Major layoffs at Twitter appear to be imminent as new owner Elon Musk assumes control and charts a new direction as a private company.
Initial job cuts are expected to impact around a quarter of the staff and begin prior to Nov. 1, according to The Washington Post. Shortly after closing his buyout deal last week, Musk fired four of Twitter’s top leaders and has since floated new ideas for the social network, including charging users a $20 monthly fee for verification, a content moderation council with “diverse viewpoints” and bringing Vine back from the dead.
Tech investors David Sacks and Jason Calacanis, as well as high-profile attorney Alex Spiro, are among the team that Musk has reportedly brought in to help manage the transition. Twitter’s board members were removed from their positions with the closure of the acquisition, according to a regulatory filing, leaving Musk as the company’s sole director.
And Musk has wasted no time ruffling feathers. On Sunday, it was reported that he gave Twitter engineers until Nov. 7 to introduce paid verifications or risk getting fired.
After he completed his purchase of the company and showed up to its headquarters carrying a porcelain sink, the new “Chief Twit” also divulged that he thought one of the most “messed up” things at Twitter was that “there seem to be 10 people ‘managing’ for every one person coding.”
A Twitter employee told The Standard that staff from other Musk companies have come in to shadow and monitor the company’s staff. Employees also report some colleagues downloading past performance reviews to provide evidence of their contributions to the company in preparation for layoffs.
Calacanis, an angel investor and podcaster, was one of Musk’s biggest cheerleaders in the run-up to the deal, as evidenced by texts between the two men that were revealed as part of a legal battle between the billionaire and Twitter.
Calacanis sent what he called a “back of the envelope” calculation showing that Twitter’s revenue per employee was far behind Google and Apple. He wrote that a Twitter headcount of 3,000 would bring revenue per employee more in line with “industry standard.”
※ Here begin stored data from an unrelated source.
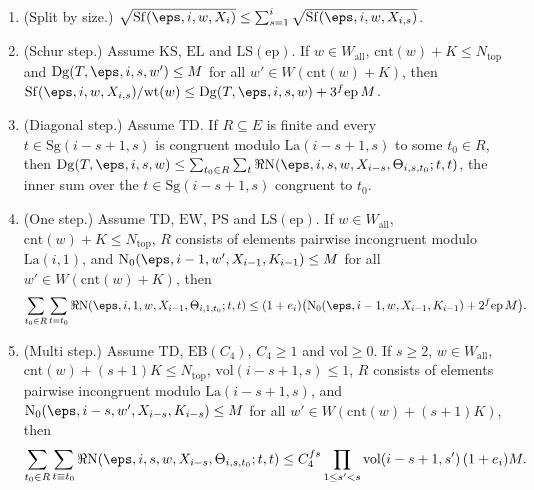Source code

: \begin{lemma}\label{pf:thmS:fivesteps}
\begin{enumerate}
\item (Split by size.) $\sqrt{\thmSSf(\eps,i,w,X_i)}\le\sum_{s=1}^i\sqrt{\thmSSf(\eps,i,w,X_{i,s})}$.
\item (Schur step.) Assume $\mathrm{KS}$, $\mathrm{EL}$ and $\mathrm{LS}(\mathrm{ep})$. If
$w\in W_{\mathrm{all}}$, $\mathrm{cnt}(w)+K\le N_{\mathrm{top}}$ and $\thmSDg(T,\eps,i,s,w')\le M$ for all
$w'\in W(\mathrm{cnt}(w)+K)$, then $\thmSSf(\eps,i,w,X_{i,s})/\mathrm{wt}(w)\le\thmSDg(T,\eps,i,s,w)+3^f\mathrm{ep}\,M$.
\item (Diagonal step.) Assume $\mathrm{TD}$. If $R\subseteq E$ is finite and every
$t\in\mathrm{Sg}(i-s+1,s)$ is congruent modulo $\mathrm{La}(i-s+1,s)$ to some $t_0\in R$, then
$\thmSDg(T,\eps,i,s,w)\le\sum_{t_0\in R}\sum_{t}\Re\thmSNst(\eps,i,s,w,X_{i-s},\Theta_{i,s,t_0};t,t)$, the inner sum over the
$t\in\mathrm{Sg}(i-s+1,s)$ congruent to $t_0$.
\item (One step.) Assume $\mathrm{TD}$, $\mathrm{EW}$, $\mathrm{PS}$ and
$\mathrm{LS}(\mathrm{ep})$. If $w\in W_{\mathrm{all}}$, $\mathrm{cnt}(w)+K\le N_{\mathrm{top}}$, $R$ consists of
elements pairwise incongruent modulo $\mathrm{La}(i,1)$, and $\thmSNz(\eps,i-1,w',X_{i-1},K_{i-1})\le M$ for all
$w'\in W(\mathrm{cnt}(w)+K)$, then
\[
\sum_{t_0\in R}\sum_{t\equiv t_0}\Re\thmSNst(\eps,i,1,w,X_{i-1},\Theta_{i,1,t_0};t,t)\le(1+e_i)\bigl(\thmSNz(\eps,i-1,w,X_{i-1},K_{i-1})
+2^f\mathrm{ep}\,M\bigr).
\]
\item (Multi step.) Assume $\mathrm{TD}$, $\mathrm{EB}(C_4)$, $C_4\ge1$ and $\mathrm{vol}\ge0$. If
$s\ge2$, $w\in W_{\mathrm{all}}$, $\mathrm{cnt}(w)+(s+1)K\le N_{\mathrm{top}}$, $\mathrm{vol}(i-s+1,s)\le1$, $R$ consists of
elements pairwise incongruent modulo $\mathrm{La}(i-s+1,s)$, and $\thmSNz(\eps,i-s,w',X_{i-s},K_{i-s})\le M$ for all
$w'\in W(\mathrm{cnt}(w)+(s+1)K)$, then
\[
\sum_{t_0\in R}\sum_{t\equiv t_0}\Re\thmSNst(\eps,i,s,w,X_{i-s},\Theta_{i,s,t_0};t,t)\le C_4^{fs}\prod_{1\le s'<s}
\mathrm{vol}(i-s+1,s')\,(1+e_i)M.
\]
\end{enumerate}
\end{lemma}

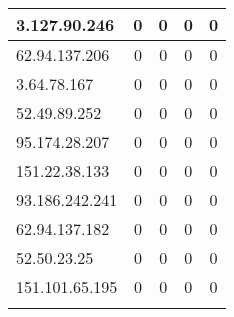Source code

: \documentclass{article}
\begin{document}
\begin{longtable}{|>{\raggedright\arraybackslash}p{3cm}|c|c|c|c|}
    
    \rowcolor{lightgreen} %
    
    3.127.90.246 & 0 & 0 & 0 & 0 \\
    \hline
    
    
    \rowcolor{lightgreen} %
    
    62.94.137.206 & 0 & 0 & 0 & 0 \\
    \hline
    
    
    \rowcolor{lightgreen} %
    
    3.64.78.167 & 0 & 0 & 0 & 0 \\
    \hline
    
    
    \rowcolor{lightgreen} %
    
    52.49.89.252 & 0 & 0 & 0 & 0 \\
    \hline
    
    
    \rowcolor{lightgreen} %
    
    95.174.28.207 & 0 & 0 & 0 & 0 \\
    \hline
    
    
    \rowcolor{lightgreen} %
    
    151.22.38.133 & 0 & 0 & 0 & 0 \\
    \hline
    
    
    \rowcolor{lightgreen} %
    
    93.186.242.241 & 0 & 0 & 0 & 0 \\
    \hline
    
    
    \rowcolor{lightgreen} %
    
    62.94.137.182 & 0 & 0 & 0 & 0 \\
    \hline
    
    
    \rowcolor{lightgreen} %
    
    52.50.23.25 & 0 & 0 & 0 & 0 \\
    \hline
    
    
    \rowcolor{lightgreen} %
    
    151.101.65.195 & 0 & 0 & 0 & 0 \\
    \hline
    
    
    \rowcolor{lightgreen} %
    

\end{longtable}
\end{document}
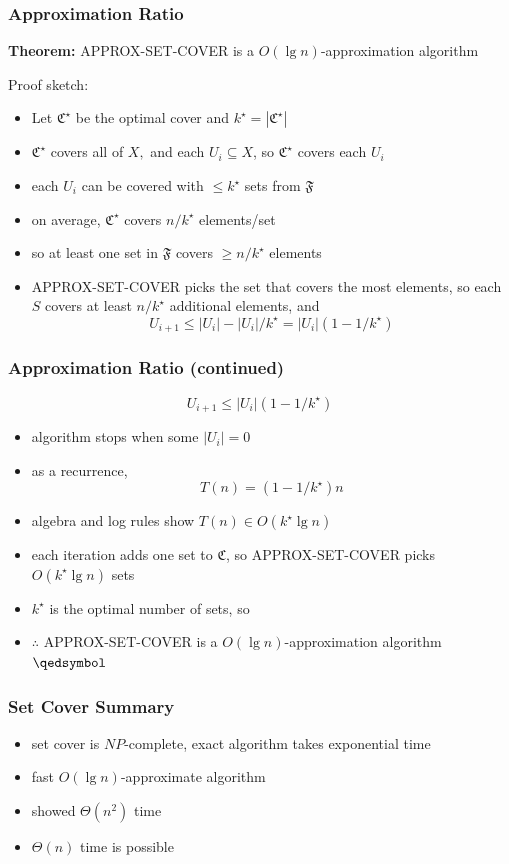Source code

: \documentclass{beamer}
\begin{document}
\begin{frame} \frametitle{Approximation Ratio}
\textbf{Theorem:} APPROX-SET-COVER is a $O(\lg n)$-approximation algorithm

Proof sketch:
\begin{itemize}
  \item Let $\mathfrak{C}^\star$ be the optimal cover and $k^\star=|\mathfrak{C}^\star|$
  \item $\mathfrak{C}^\star$ covers all of $X,$ and each $U_i \subseteq X$, so $\mathfrak{C}^\star$ covers each $U_i$
  \item each $U_i$ can be covered with $\leq k^\star$ sets from $\mathfrak{F}$
  \item on average, $\mathfrak{C}^\star$ covers $n/k^\star$ elements/set
  \item so at least one set in $\mathfrak{F}$ covers $\geq n/k^\star$ elements
  \item APPROX-SET-COVER picks the set that covers the most elements, so each $S$ covers at least $n/k^\star$ additional elements,
    and \[ U_{i+1} \leq |U_i| - |U_i|/k^\star = |U_i|(1-1/k^\star) \]
\end{itemize}
\end{frame}

\begin{frame} \frametitle{Approximation Ratio (continued)}
  \[ U_{i+1} \leq |U_i|(1-1/k^\star) \]
  \begin{itemize}
    \item algorithm stops when some $|U_i|=0$
    \item as a recurrence,
      \[ T(n) = (1-1/k^\star)n \]
    \item algebra and log rules show $T(n) \in O(k^\star \lg n)$
    \item each iteration adds one set to $\mathfrak{C}$, so APPROX-SET-COVER picks $O(k^\star \lg n)$ sets
    \item $k^\star$ is the optimal number of sets, so
    \item $\therefore$ APPROX-SET-COVER is a $O(\lg n)$-approximation algorithm $\qedsymbol$
  \end{itemize}
  \end{frame}
  
\begin{frame} \frametitle{Set Cover Summary}
\begin{itemize}
  \item set cover is $NP$-complete, exact algorithm takes exponential time
  \item fast $O(\lg n)$-approximate algorithm
  \item showed $\Theta(n^2)$ time
  \item $\Theta(n)$ time is possible
\end{itemize}
\end{frame}
\end{document}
Citing an anonymous source familiar with Musk’s plans, The Post reported that layoffs are expected across nearly all departments with a particular impact on sales, product, engineering, legal and trust and safety teams.
Cost reduction is a top priority for steadying the social media company, which is loaded with some $13 billion in debt, partly due to the financing of Musk’s acquisition. That means annual interest payments ballooning from $50 million annually to around $1 billion.
Ahead of the deal, Musk reportedly told prospective investors he planned to cut nearly 75% from the company’s total headcount of around 7,500 people. While Musk pushed back on that figure, he has not publicly confirmed how deep any layoffs will be.
Blind is an anonymous online community for employees in tech, finance and other industries to discuss workplace issues and review their employers. Before users can participate in the community, they must verify their work email address.
Blind’s Twitter community was abuzz with Musk takeover chatter on Monday. Several employees expressed feeling in the dark about impending changes at the company.
“Personally, I’m sticking around unless I’m let go,” a Blind-verified Twitter employee wrote about the layoffs. “I think we’re all mentally prepared for either outcome, but if we are able to stay [maybe] we can show [Musk] and his team the kind of challenges we face everyday so that they can understand them.”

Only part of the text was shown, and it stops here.